* **TASK DETAILS**
Where does the string "application" occur in the entries below? Copy every line where it does.

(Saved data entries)
<<<<
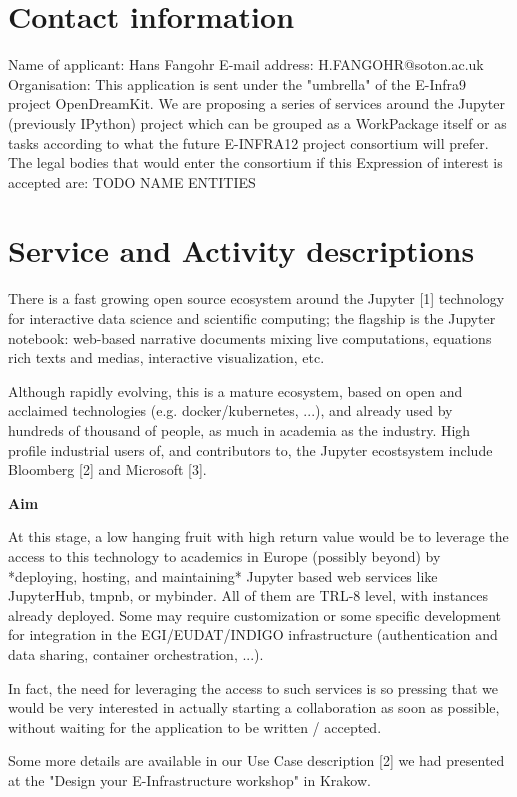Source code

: \section{Contact information}

Name of applicant: Hans Fangohr
E-mail address: H.FANGOHR@soton.ac.uk
Organisation: This application is sent under the "umbrella" of the E-Infra9
project OpenDreamKit. We are proposing a series of services around the
Jupyter (previously IPython) project which can be grouped as a WorkPackage itself or as
tasks according to what the future E-INFRA12 project consortium will
prefer. The legal bodies that would enter the consortium if this Expression
of interest is accepted are: TODO NAME ENTITIES

\section{Service and Activity descriptions}

There is a fast growing open source ecosystem around the Jupyter [1]
technology for interactive data science and scientific computing; the
flagship is the Jupyter notebook: web-based narrative documents mixing
live computations, equations rich texts and medias, interactive
visualization, etc.

Although rapidly evolving, this is a mature ecosystem, based on open
and acclaimed technologies (e.g. docker/kubernetes, ...), and already
used by hundreds of thousand of people, as much in academia as the
industry. High profile industrial users of, and contributors to, the Jupyter ecostsystem include Bloomberg [2] and Microsoft [3].

\textbf{Aim}

At this stage, a low hanging fruit with high return value would be to
leverage the access to this technology to academics in Europe
(possibly beyond) by *deploying, hosting, and maintaining* Jupyter
based web services like JupyterHub, tmpnb, or mybinder. All of them
are TRL-8 level, with instances already deployed. Some may require
customization or some specific development for integration in the
EGI/EUDAT/INDIGO infrastructure (authentication and data sharing,
container orchestration, ...).

In fact, the need for leveraging the access to such services is so
pressing that we would be very interested in actually starting a
collaboration as soon as possible, without waiting for the application
to be written / accepted.

Some more details are available in our Use Case description [2] we had
presented at the "Design your E-Infrastructure workshop" in Krakow.

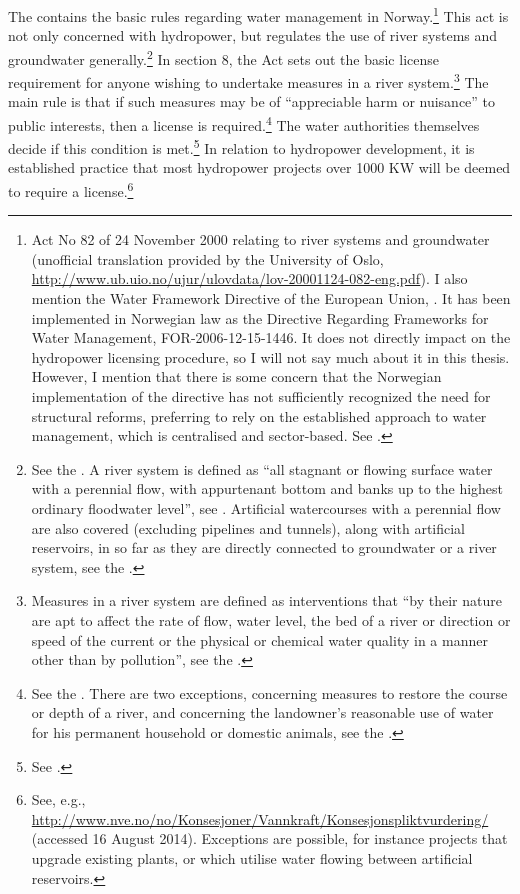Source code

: The \cite{wra00} contains the basic rules regarding water management in Norway.\footnote{Act No 82 of 24 November 2000 relating to river systems and groundwater (unofficial translation provided by the University of Oslo, \url{http://www.ub.uio.no/ujur/ulovdata/lov-20001124-082-eng.pdf}). I also mention the Water Framework Directive of the European Union, \cite{water00}. It has been implemented in Norwegian law as the Directive Regarding Frameworks for Water Management, FOR-2006-12-15-1446. It does not directly impact on the hydropower licensing procedure, so I will not say much about it in this thesis. However, I mention that there is some concern that the Norwegian implementation of the directive has not sufficiently recognized the need for structural reforms, preferring to rely on the established approach to water management, which is centralised and sector-based. See \cite{hanssen14}.} This act is not only concerned with hydropower, but regulates the use of river systems and groundwater generally.\footnote{See the \cite[1]{wra00}. A river system is defined as ``all stagnant or flowing surface water with a perennial flow, with appurtenant bottom and banks up to the highest ordinary floodwater level'', see \cite[2]{wra00}. Artificial watercourses with a perennial flow are also covered (excluding pipelines and tunnels), along with artificial reservoirs, in so far as they are directly connected to groundwater or a river system, see the \cite[2a-2b]{wra00}.} In section 8, the Act sets out the basic license requirement for anyone wishing to undertake measures in a river system.\footnote{Measures in a river system are defined as interventions that ``by their nature are apt to affect the rate of flow, water level, the bed of a river or direction or speed of the current or the physical or chemical water quality in a manner other than by pollution'', see the \cite[3a]{wra00}.} The main rule is that if such measures may be of ``appreciable harm or nuisance''  to public interests, then a license is required.\footnote{See the \cite[8]{wra00}. There are two exceptions, concerning measures to restore the course or depth of a river, and concerning the landowner's reasonable use of water for his permanent household or domestic animals, see the \cite[12|15]{wra00}.} The water authorities themselves decide if this condition is met.\footnote{See \cite[18]{wra00}.} In relation to hydropower development, it is established practice that most hydropower projects over 1000 KW will be deemed to require a license.\footnote{See, e.g., \url{http://www.nve.no/no/Konsesjoner/Vannkraft/Konsesjonspliktvurdering/} (accessed 16 August 2014). Exceptions are possible, for instance projects that upgrade existing plants, or which utilise water flowing between artificial reservoirs.}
>>>>
* **WRITTEN SOLUTION**
Organisation: This application is sent under the "umbrella" of the E-Infra9
collaboration as soon as possible, without waiting for the application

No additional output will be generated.